■ What is expected
Scan the entries and copy each line where the word "fully" is present.

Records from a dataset
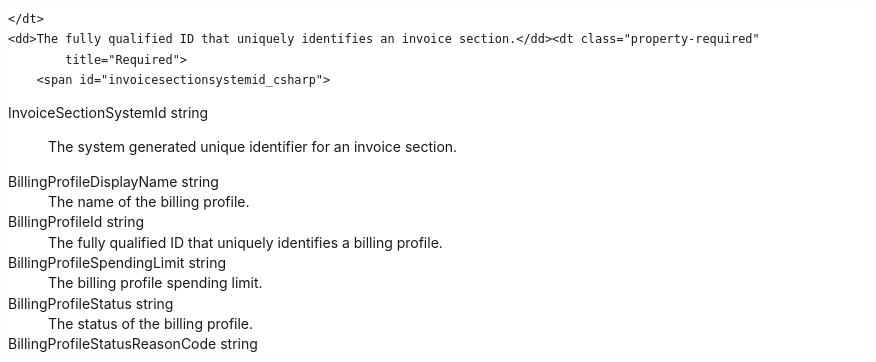     </dt>
    <dd>The fully qualified ID that uniquely identifies an invoice section.</dd><dt class="property-required"
            title="Required">
        <span id="invoicesectionsystemid_csharp">
<a data-swiftype-name="resource-property" data-swiftype-type="text" href="#invoicesectionsystemid_csharp" style="color: inherit; text-decoration: inherit;">Invoice<wbr>Section<wbr>System<wbr>Id</a>
</span>
        <span class="property-indicator"></span>
        <span class="property-type">string</span>
    </dt>
    <dd>The system generated unique identifier for an invoice section.</dd></dl>
</pulumi-choosable>
</div>

<div>
<pulumi-choosable type="language" values="go">
<dl class="resources-properties"><dt class="property-required"
            title="Required">
        <span id="billingprofiledisplayname_go">
<a data-swiftype-name="resource-property" data-swiftype-type="text" href="#billingprofiledisplayname_go" style="color: inherit; text-decoration: inherit;">Billing<wbr>Profile<wbr>Display<wbr>Name</a>
</span>
        <span class="property-indicator"></span>
        <span class="property-type">string</span>
    </dt>
    <dd>The name of the billing profile.</dd><dt class="property-required"
            title="Required">
        <span id="billingprofileid_go">
<a data-swiftype-name="resource-property" data-swiftype-type="text" href="#billingprofileid_go" style="color: inherit; text-decoration: inherit;">Billing<wbr>Profile<wbr>Id</a>
</span>
        <span class="property-indicator"></span>
        <span class="property-type">string</span>
    </dt>
    <dd>The fully qualified ID that uniquely identifies a billing profile.</dd><dt class="property-required"
            title="Required">
        <span id="billingprofilespendinglimit_go">
<a data-swiftype-name="resource-property" data-swiftype-type="text" href="#billingprofilespendinglimit_go" style="color: inherit; text-decoration: inherit;">Billing<wbr>Profile<wbr>Spending<wbr>Limit</a>
</span>
        <span class="property-indicator"></span>
        <span class="property-type">string</span>
    </dt>
    <dd>The billing profile spending limit.</dd><dt class="property-required"
            title="Required">
        <span id="billingprofilestatus_go">
<a data-swiftype-name="resource-property" data-swiftype-type="text" href="#billingprofilestatus_go" style="color: inherit; text-decoration: inherit;">Billing<wbr>Profile<wbr>Status</a>
</span>
        <span class="property-indicator"></span>
        <span class="property-type">string</span>
    </dt>
    <dd>The status of the billing profile.</dd><dt class="property-required"
            title="Required">
        <span id="billingprofilestatusreasoncode_go">
<a data-swiftype-name="resource-property" data-swiftype-type="text" href="#billingprofilestatusreasoncode_go" style="color: inherit; text-decoration: inherit;">Billing<wbr>Profile<wbr>Status<wbr>Reason<wbr>Code</a>
</span>
        <span class="property-indicator"></span>
        <span class="property-type">string</span>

■ Expected answer
    <dd>The fully qualified ID that uniquely identifies an invoice section.</dd><dt class="property-required"
    <dd>The fully qualified ID that uniquely identifies a billing profile.</dd><dt class="property-required"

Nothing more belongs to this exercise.